In our modern world, people can do 10 jobs in a lifetime instead of one, and they might even pursue several careers. A renewed welfare state must provide the support that enables people to make the transition from one job to another, by assisting them through rapid change and insecurity, helping them to balance the multiple pressures of work and family life, and enabling them to re-establish their independence and to benefit from the opportunities that change creates.

In our Green Paper, which the right hon. and learned Member for Kensington and Chelsea mentioned, we shall go further to tackle exclusion from economic activity and independence across the working-age population. We shall establish the necessary steps that we all need to take—as individuals, in Government and in the wider communities—to engage people with social and economic activity. We shall outline further measures to simplify and streamline the benefit system. We shall also develop the right support systems through which we can raise employment, skills and productivity and improve social inclusion and cohesion, at a time when the integration of communities worldwide has never been more important. As has now been made clear, we shall set out our detailed proposals in January.

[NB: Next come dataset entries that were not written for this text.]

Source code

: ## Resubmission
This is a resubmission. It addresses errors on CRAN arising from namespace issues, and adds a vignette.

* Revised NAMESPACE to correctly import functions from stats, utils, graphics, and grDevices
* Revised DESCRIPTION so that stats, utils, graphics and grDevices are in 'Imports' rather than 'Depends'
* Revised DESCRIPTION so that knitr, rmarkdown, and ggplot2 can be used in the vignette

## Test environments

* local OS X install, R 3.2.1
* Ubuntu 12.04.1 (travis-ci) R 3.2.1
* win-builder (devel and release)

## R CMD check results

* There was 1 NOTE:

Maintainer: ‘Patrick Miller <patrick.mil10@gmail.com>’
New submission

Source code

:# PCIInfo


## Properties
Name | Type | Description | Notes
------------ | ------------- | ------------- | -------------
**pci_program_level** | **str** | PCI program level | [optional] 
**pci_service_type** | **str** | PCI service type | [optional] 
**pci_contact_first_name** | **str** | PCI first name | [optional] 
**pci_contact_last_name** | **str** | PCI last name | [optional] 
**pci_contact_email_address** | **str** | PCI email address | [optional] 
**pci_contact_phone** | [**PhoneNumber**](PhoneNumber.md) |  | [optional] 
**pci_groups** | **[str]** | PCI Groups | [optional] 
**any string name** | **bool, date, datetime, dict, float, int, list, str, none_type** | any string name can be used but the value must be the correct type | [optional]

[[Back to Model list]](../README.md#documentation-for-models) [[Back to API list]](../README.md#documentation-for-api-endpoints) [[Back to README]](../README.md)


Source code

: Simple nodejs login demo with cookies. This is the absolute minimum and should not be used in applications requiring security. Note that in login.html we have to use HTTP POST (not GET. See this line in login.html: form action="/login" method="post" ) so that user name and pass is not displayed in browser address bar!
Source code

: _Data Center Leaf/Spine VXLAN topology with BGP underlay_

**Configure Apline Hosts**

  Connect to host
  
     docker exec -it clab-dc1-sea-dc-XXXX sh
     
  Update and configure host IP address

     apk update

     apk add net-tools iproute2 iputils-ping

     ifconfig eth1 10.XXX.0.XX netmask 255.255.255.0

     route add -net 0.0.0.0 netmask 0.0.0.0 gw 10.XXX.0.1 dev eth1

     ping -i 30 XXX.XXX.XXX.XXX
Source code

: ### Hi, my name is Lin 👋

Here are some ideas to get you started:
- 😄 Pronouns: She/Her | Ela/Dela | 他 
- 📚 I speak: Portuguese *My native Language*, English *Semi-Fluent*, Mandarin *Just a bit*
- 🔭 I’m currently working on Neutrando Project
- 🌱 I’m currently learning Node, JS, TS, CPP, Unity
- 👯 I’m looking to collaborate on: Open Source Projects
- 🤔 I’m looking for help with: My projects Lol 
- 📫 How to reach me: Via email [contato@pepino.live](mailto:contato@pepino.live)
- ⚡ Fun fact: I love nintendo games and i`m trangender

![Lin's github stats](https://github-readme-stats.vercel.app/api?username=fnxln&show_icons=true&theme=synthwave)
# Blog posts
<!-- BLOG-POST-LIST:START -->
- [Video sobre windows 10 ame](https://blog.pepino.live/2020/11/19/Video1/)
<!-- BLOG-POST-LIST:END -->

Kali Mountford : My right hon. Friend mentioned dependency. I am particularly concerned about people who are in the early stages of claiming incapacity benefit. Will he take a particularly close look at how we can raise people's aspirations when they have just been told that they cannot carry on with their former employment, and ensure that, in the long term, they are properly supported in finding a different career, so that they do not feel that their life has ended at that point?